• TASK INSTRUCTIONS: Your answer should be every line below that includes the word "notre".

=== STUDY MATERIAL ===

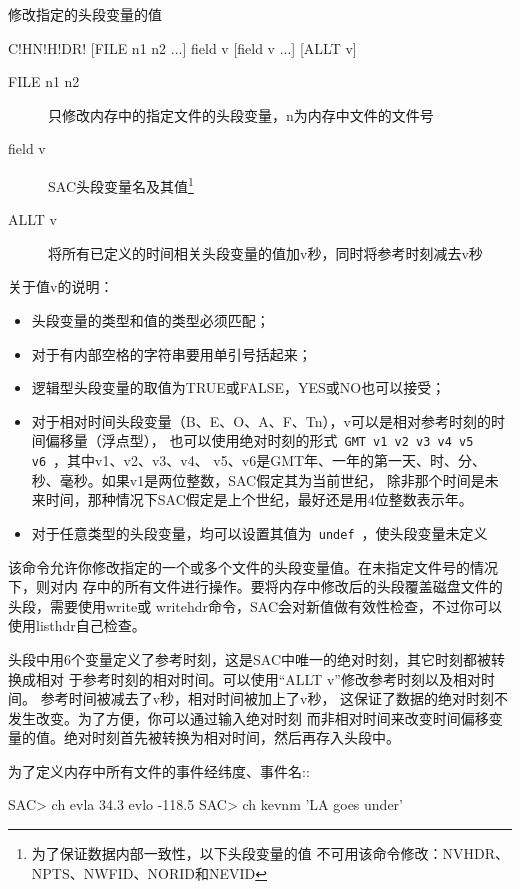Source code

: \label{cmd:chnhdr}

修改指定的头段变量的值

\begin{SACSTX}
C!HN!H!DR! [FILE n1 n2 ...] field v [field v ...] [ALLT v]
\end{SACSTX}

\begin{description}
\item [FILE n1 n2] 只修改内存中的指定文件的头段变量，n为内存中文件的文件号
\item [field v] SAC头段变量名及其值\footnote{为了保证数据内部一致性，以下头段变量的值
    不可用该命令修改：NVHDR、NPTS、NWFID、NORID和NEVID}
\item [ALLT v] 将所有已定义的时间相关头段变量的值加v秒，同时将参考时刻减去v秒
\end{description}

关于值v的说明：
\begin{itemize}
\item 头段变量的类型和值的类型必须匹配；
\item 对于有内部空格的字符串要用单引号括起来；
\item 逻辑型头段变量的取值为TRUE或FALSE，YES或NO也可以接受；
\item 对于相对时间头段变量（B、E、O、A、F、Tn），v可以是相对参考时刻的时间偏移量（浮点型），
    也可以使用绝对时刻的形式~\lstinline{GMT v1 v2 v3 v4 v5 v6}~，其中v1、v2、v3、v4、
    v5、v6是GMT年、一年的第一天、时、分、秒、毫秒。如果v1是两位整数，SAC假定其为当前世纪，
    除非那个时间是未来时间，那种情况下SAC假定是上个世纪，最好还是用4位整数表示年。
\item 对于任意类型的头段变量，均可以设置其值为~\lstinline{undef}~，使头段变量未定义
\end{itemize}

该命令允许你修改指定的一个或多个文件的头段变量值。在未指定文件号的情况下，则对内
存中的所有文件进行操作。要将内存中修改后的头段覆盖磁盘文件的头段，需要使用write或
writehdr命令，SAC会对新值做有效性检查，不过你可以使用listhdr自己检查。

头段中用6个变量定义了参考时刻，这是SAC中唯一的绝对时刻，其它时刻都被转换成相对
于参考时刻的相对时间。可以使用``ALLT v''修改参考时刻以及相对时间。
参考时间被减去了v秒，相对时间被加上了v秒，
这保证了数据的绝对时刻不发生改变。为了方便，你可以通过输入绝对时刻
而非相对时间来改变时间偏移变量的值。绝对时刻首先被转换为相对时间，然后再存入头段中。

为了定义内存中所有文件的事件经纬度、事件名::
\begin{SACCode}
SAC> ch evla 34.3 evlo -118.5
SAC> ch kevnm 'LA goes under'
\end{SACCode}


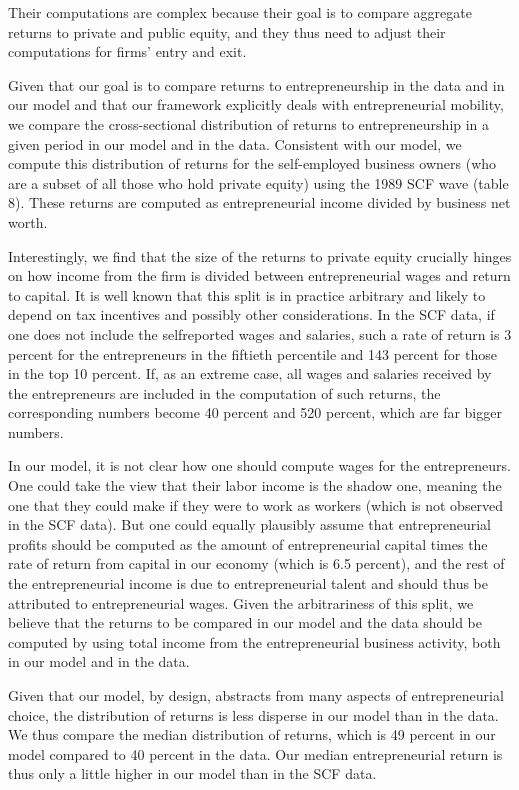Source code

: \documentclass[10pt]{article}
\begin{document}
Their computations are complex because their goal is to compare aggregate returns to private and public equity, and they thus need to adjust their computations for firms' entry and exit.

Given that our goal is to compare returns to entrepreneurship in the data and in our model and that our framework explicitly deals with entrepreneurial mobility, we compare the cross-sectional distribution of returns to entrepreneurship in a given period in our model and in the data. Consistent with our model, we compute this distribution of returns for the self-employed business owners (who are a subset of all those who hold private equity) using the 1989 SCF wave (table 8). These returns are computed as entrepreneurial income divided by business net worth.

Interestingly, we find that the size of the returns to private equity crucially hinges on how income from the firm is divided between entrepreneurial wages and return to capital. It is well known that this split is in practice arbitrary and likely to depend on tax incentives and possibly other considerations. In the SCF data, if one does not include the selfreported wages and salaries, such a rate of return is 3 percent for the entrepreneurs in the fiftieth percentile and 143 percent for those in the top 10 percent. If, as an extreme case, all wages and salaries received by the entrepreneurs are included in the computation of such returns, the corresponding numbers become 40 percent and 520 percent, which are far bigger numbers.

In our model, it is not clear how one should compute wages for the entrepreneurs. One could take the view that their labor income is the shadow one, meaning the one that they could make if they were to work as workers (which is not observed in the SCF data). But one could equally plausibly assume that entrepreneurial profits should be computed as the amount of entrepreneurial capital times the rate of return from capital in our economy (which is 6.5 percent), and the rest of the entrepreneurial income is due to entrepreneurial talent and should thus be attributed to entrepreneurial wages. Given the arbitrariness of this split, we believe that the returns to be compared in our model and the data should be computed by using total income from the entrepreneurial business activity, both in our model and in the data.

Given that our model, by design, abstracts from many aspects of entrepreneurial choice, the distribution of returns is less disperse in our model than in the data. We thus compare the median distribution of returns, which is 49 percent in our model compared to 40 percent in the data. Our median entrepreneurial return is thus only a little higher in our model than in the SCF data.
\end{document}

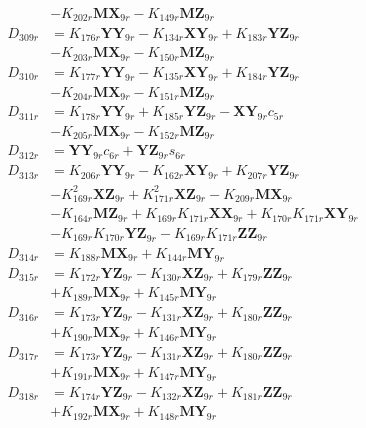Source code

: \begin{align}
&- K_{202r}\mathbf{MX}_{9r} - K_{149r}\mathbf{MZ}_{9r} \nonumber \\
D_{309r} &= K_{176r}\mathbf{YY}_{9r} - K_{134r}\mathbf{XY}_{9r} + K_{183r}\mathbf{YZ}_{9r}  \nonumber \\
&- K_{203r}\mathbf{MX}_{9r} - K_{150r}\mathbf{MZ}_{9r} \nonumber \\
D_{310r} &= K_{177r}\mathbf{YY}_{9r} - K_{135r}\mathbf{XY}_{9r} + K_{184r}\mathbf{YZ}_{9r}  \nonumber \\
&- K_{204r}\mathbf{MX}_{9r} - K_{151r}\mathbf{MZ}_{9r} \nonumber \\
D_{311r} &= K_{178r}\mathbf{YY}_{9r} + K_{185r}\mathbf{YZ}_{9r} - \mathbf{XY}_{9r}c_{5r}  \nonumber \\
&- K_{205r}\mathbf{MX}_{9r} - K_{152r}\mathbf{MZ}_{9r} \nonumber \\
D_{312r} &= \mathbf{YY}_{9r}c_{6r} + \mathbf{YZ}_{9r}s_{6r} \nonumber \\
D_{313r} &= K_{206r}\mathbf{YY}_{9r} - K_{162r}\mathbf{XY}_{9r} + K_{207r}\mathbf{YZ}_{9r}  \nonumber \\
&- K_{169r}^2\mathbf{XZ}_{9r} + K_{171r}^2\mathbf{XZ}_{9r} - K_{209r}\mathbf{MX}_{9r}  \nonumber \\
&- K_{164r}\mathbf{MZ}_{9r} + K_{169r}K_{171r}\mathbf{XX}_{9r} + K_{170r}K_{171r}\mathbf{XY}_{9r}  \nonumber \\
&- K_{169r}K_{170r}\mathbf{YZ}_{9r} - K_{169r}K_{171r}\mathbf{ZZ}_{9r} \nonumber \\
D_{314r} &= K_{188r}\mathbf{MX}_{9r} + K_{144r}\mathbf{MY}_{9r} \nonumber \\
D_{315r} &= K_{172r}\mathbf{YZ}_{9r} - K_{130r}\mathbf{XZ}_{9r} + K_{179r}\mathbf{ZZ}_{9r}  \nonumber \\
&+ K_{189r}\mathbf{MX}_{9r} + K_{145r}\mathbf{MY}_{9r} \nonumber \\
D_{316r} &= K_{173r}\mathbf{YZ}_{9r} - K_{131r}\mathbf{XZ}_{9r} + K_{180r}\mathbf{ZZ}_{9r}  \nonumber \\
&+ K_{190r}\mathbf{MX}_{9r} + K_{146r}\mathbf{MY}_{9r} \nonumber \\
D_{317r} &= K_{173r}\mathbf{YZ}_{9r} - K_{131r}\mathbf{XZ}_{9r} + K_{180r}\mathbf{ZZ}_{9r}  \nonumber \\
&+ K_{191r}\mathbf{MX}_{9r} + K_{147r}\mathbf{MY}_{9r} \nonumber \\
D_{318r} &= K_{174r}\mathbf{YZ}_{9r} - K_{132r}\mathbf{XZ}_{9r} + K_{181r}\mathbf{ZZ}_{9r}  \nonumber \\
&+ K_{192r}\mathbf{MX}_{9r} + K_{148r}\mathbf{MY}_{9r} \nonumber \\

\end{align}

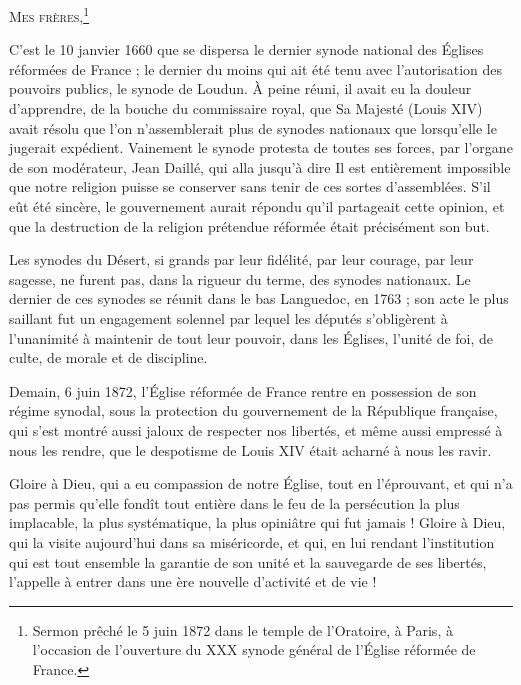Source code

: \addchap{}

{\chapfont\Large\scshape{\Huge M}es frères,\footnote{Sermon prêché le 5 juin 1872 dans le temple de l’Oratoire, à Paris, à l’occasion de l'ouverture du XXX synode général de l'Église réformée de France.}}

C’est le 10 janvier 1660 que se dispersa le dernier synode national des Églises réformées de France ; le dernier du moins qui ait été tenu avec l’autorisation des pouvoirs publics, le synode de Loudun. À peine réuni, il avait eu la douleur d’apprendre, de la bouche du commissaire royal, que Sa Majesté (Louis XIV) avait résolu \Og{} que l’on n’assemblerait plus de synodes nationaux que lorsqu’elle le jugerait expédient\Fg{}. Vainement le synode protesta de toutes ses forces, par l’organe de son modérateur, Jean Daillé, qui alla jusqu’à dire\frcolon{} \Og{} Il est entièrement impossible que notre religion puisse se conserver sans tenir de ces sortes d’assemblées.\Fg{} S’il eût été sincère, le gouvernement aurait répondu qu’il partageait cette opinion, et que la destruction de la religion \Og{} prétendue réformée\Fg{} était précisément son but.

Les synodes du Désert, si grands par leur fidélité, par leur courage, par leur sagesse, ne furent pas, dans la rigueur du terme, des synodes nationaux. Le dernier de ces synodes se réunit dans le bas Languedoc, en 1763 ; son acte le plus saillant fut un engagement solennel par lequel les députés s’obligèrent à l’unanimité à maintenir de tout leur pouvoir, dans les Églises, l’unité de foi, de culte, de morale et de discipline.

Demain, 6 juin 1872, l’Église réformée de France rentre en possession de son régime synodal, sous la protection du gouvernement de la République française, qui s’est montré aussi jaloux de respecter nos libertés, et même aussi empressé à nous les rendre, que le despotisme de Louis XIV était acharné à nous les ravir.

Gloire à Dieu, qui a eu compassion de notre Église, tout en l’éprouvant, et qui n’a pas permis qu’elle fondît tout entière dans le feu de la persécution la plus implacable, la plus systématique, la plus opiniâtre qui fut jamais ! Gloire à Dieu, qui la visite aujourd’hui dans sa miséricorde, et qui, en lui rendant l’institution qui est tout ensemble la garantie de son unité et la sauvegarde de ses libertés, l’appelle à entrer dans une ère nouvelle d’activité et de vie !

===

• ANSWER TO THIS EXERCISE:
C’est le 10 janvier 1660 que se dispersa le dernier synode national des Églises réformées de France ; le dernier du moins qui ait été tenu avec l’autorisation des pouvoirs publics, le synode de Loudun. À peine réuni, il avait eu la douleur d’apprendre, de la bouche du commissaire royal, que Sa Majesté (Louis XIV) avait résolu \Og{} que l’on n’assemblerait plus de synodes nationaux que lorsqu’elle le jugerait expédient\Fg{}. Vainement le synode protesta de toutes ses forces, par l’organe de son modérateur, Jean Daillé, qui alla jusqu’à dire\frcolon{} \Og{} Il est entièrement impossible que notre religion puisse se conserver sans tenir de ces sortes d’assemblées.\Fg{} S’il eût été sincère, le gouvernement aurait répondu qu’il partageait cette opinion, et que la destruction de la religion \Og{} prétendue réformée\Fg{} était précisément son but.
Gloire à Dieu, qui a eu compassion de notre Église, tout en l’éprouvant, et qui n’a pas permis qu’elle fondît tout entière dans le feu de la persécution la plus implacable, la plus systématique, la plus opiniâtre qui fut jamais ! Gloire à Dieu, qui la visite aujourd’hui dans sa miséricorde, et qui, en lui rendant l’institution qui est tout ensemble la garantie de son unité et la sauvegarde de ses libertés, l’appelle à entrer dans une ère nouvelle d’activité et de vie !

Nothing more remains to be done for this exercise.